I used to write, and write well.

I fancied I’d be an authoress someday.

I liked painting characters and weaving stories.  They were my art form for so much of my childhood.

Writing taught me, in a backwards way, about emotion: joy, pain, success, loss.  I had to feel these emotions alongside the characters I created.  As a preteen and early teenager, this was difficult.  I knew shades of these emotions, but hardly the spectrum.  I winced any time someone reminded me of this.  Writing real literature takes an experience of life.

I disagreed.  I could see life in other people.  I watched them.  I was very observant and very emotionally perceptive and advanced despite my youth.  I didn’t like being told, “no.”  I wanted to be told, “how.”  So I watched and learned, like a painter notes his surroundings and tries to record them.

I don’t write any more.  I know those who read the poetry and short stories I wrote throughout my adolescence typically enjoyed them and praised me.  I just don’t feel like I have the knack for it any more.  So I wonder if I ever did.

I started blogging again almost two years ago on tumblr (a godawful site, so I quit) with the intention of stringing thoughts and words together, and little else.  I started again about a year ago with the same intention, but have largely failed.  I record events, not my search for meaning.  I interpret more often than I ask.

I despise my writing.

I no longer consider myself an authoress-in-the-making.  I’ll never write a book, as much as those who read my childhood stories still prod me.

I don’t know what I’ll make of myself now, but I’d at least like to try to go back to observing the world and asking questions.

The thing I miss the most is my toughest critic, my childhood companion, my bosom friend.  She was always hard on me, she made me earn her love sometimes, and I adored her.  She was my greatest inspiration for writing, as well as my biggest supporter, despite being so critical.

I lost her friendship inadvertently years ago, but I’ve never forgotten her.  I have to admit I attempted to stalk her, read her blog so often, and wished I could do something to mend the past.  I had a thousand fantastic ideas that she likely would’ve loved for their melodramatic nature, but never had the guts to go through with my plots.

I’ve noticed, in my listless and depressive state these past few months, that I need to expand my friends.  So instead of trying to meet new people, I’ve attempted to resurrect my old friendships that have laid dormant these years.  She was first on my mind, always.  But I couldn’t find her.

When I think of her being back in my life again, I fancy myself a deep thinker, even an authoress, again.

In desperation, I commented on her neglected blog, attached my e-mail address that sports my full maiden name, which she would recognise.

She e-mailed me back less than 24 hours later.

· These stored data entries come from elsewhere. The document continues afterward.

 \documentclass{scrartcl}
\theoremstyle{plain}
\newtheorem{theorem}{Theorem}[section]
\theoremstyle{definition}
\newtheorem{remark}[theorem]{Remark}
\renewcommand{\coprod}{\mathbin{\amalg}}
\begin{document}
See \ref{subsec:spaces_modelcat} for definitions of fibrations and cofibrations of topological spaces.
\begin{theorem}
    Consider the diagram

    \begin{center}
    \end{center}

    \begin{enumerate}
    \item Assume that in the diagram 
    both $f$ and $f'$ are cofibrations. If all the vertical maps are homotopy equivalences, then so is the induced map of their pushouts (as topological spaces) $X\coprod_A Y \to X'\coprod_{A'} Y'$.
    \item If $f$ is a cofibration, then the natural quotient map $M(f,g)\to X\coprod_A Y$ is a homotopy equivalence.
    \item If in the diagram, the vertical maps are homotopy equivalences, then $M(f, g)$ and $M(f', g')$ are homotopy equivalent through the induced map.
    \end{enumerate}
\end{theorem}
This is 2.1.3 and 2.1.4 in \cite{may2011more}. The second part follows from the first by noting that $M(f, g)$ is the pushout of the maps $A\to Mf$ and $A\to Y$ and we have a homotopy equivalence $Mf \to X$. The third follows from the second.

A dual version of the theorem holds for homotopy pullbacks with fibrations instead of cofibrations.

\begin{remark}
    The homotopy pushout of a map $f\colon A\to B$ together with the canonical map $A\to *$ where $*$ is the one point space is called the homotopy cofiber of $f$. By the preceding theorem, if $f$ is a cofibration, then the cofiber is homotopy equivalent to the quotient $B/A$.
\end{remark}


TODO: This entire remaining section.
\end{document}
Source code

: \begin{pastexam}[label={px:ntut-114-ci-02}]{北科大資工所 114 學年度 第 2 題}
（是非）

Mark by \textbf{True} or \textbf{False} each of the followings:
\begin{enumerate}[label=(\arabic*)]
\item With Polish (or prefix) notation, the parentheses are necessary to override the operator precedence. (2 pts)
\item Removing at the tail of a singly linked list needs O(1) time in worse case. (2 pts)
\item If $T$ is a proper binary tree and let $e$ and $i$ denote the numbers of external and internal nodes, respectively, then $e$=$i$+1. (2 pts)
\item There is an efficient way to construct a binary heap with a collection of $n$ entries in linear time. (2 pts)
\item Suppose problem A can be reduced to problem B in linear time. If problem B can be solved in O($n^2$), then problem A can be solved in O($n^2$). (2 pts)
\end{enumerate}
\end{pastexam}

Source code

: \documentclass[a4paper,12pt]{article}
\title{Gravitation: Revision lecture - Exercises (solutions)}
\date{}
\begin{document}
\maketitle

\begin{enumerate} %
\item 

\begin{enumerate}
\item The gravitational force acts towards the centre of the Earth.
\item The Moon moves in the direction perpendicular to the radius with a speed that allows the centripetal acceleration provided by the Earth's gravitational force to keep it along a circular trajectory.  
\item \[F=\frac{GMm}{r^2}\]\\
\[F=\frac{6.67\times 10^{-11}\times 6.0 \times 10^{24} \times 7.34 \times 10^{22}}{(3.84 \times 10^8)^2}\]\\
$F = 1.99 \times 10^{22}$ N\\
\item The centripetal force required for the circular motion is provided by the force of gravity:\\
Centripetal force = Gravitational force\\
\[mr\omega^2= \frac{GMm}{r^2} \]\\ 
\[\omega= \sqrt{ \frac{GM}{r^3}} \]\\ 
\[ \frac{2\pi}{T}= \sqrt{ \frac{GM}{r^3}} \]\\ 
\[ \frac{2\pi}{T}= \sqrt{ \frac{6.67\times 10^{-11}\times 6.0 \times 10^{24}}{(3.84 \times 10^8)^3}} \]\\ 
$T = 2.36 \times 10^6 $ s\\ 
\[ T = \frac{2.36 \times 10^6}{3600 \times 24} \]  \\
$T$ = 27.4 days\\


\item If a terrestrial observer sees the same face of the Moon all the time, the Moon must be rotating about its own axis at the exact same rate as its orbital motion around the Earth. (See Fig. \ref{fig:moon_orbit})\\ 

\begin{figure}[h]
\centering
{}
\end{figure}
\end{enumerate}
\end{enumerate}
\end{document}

I’m afraid to hope and afraid to write, so writing I am.  And crying over the lost years, afraid to hope that maybe we’ll be able to pick up where we left off.

If Anne Shirley is to be believed, with bosom friends, it is possible.

End of the No-Internet Blues

We have Internet at home at last.  So that means I can actually blog sometimes.  And check my e-mail.  And attend online college this quarter.

So I’m still going to be busy, busy, busy.

But at least now I can prepare dinner and be able to look stuff up on the Internet afterwards–instead of one or the other.

More to come soonish.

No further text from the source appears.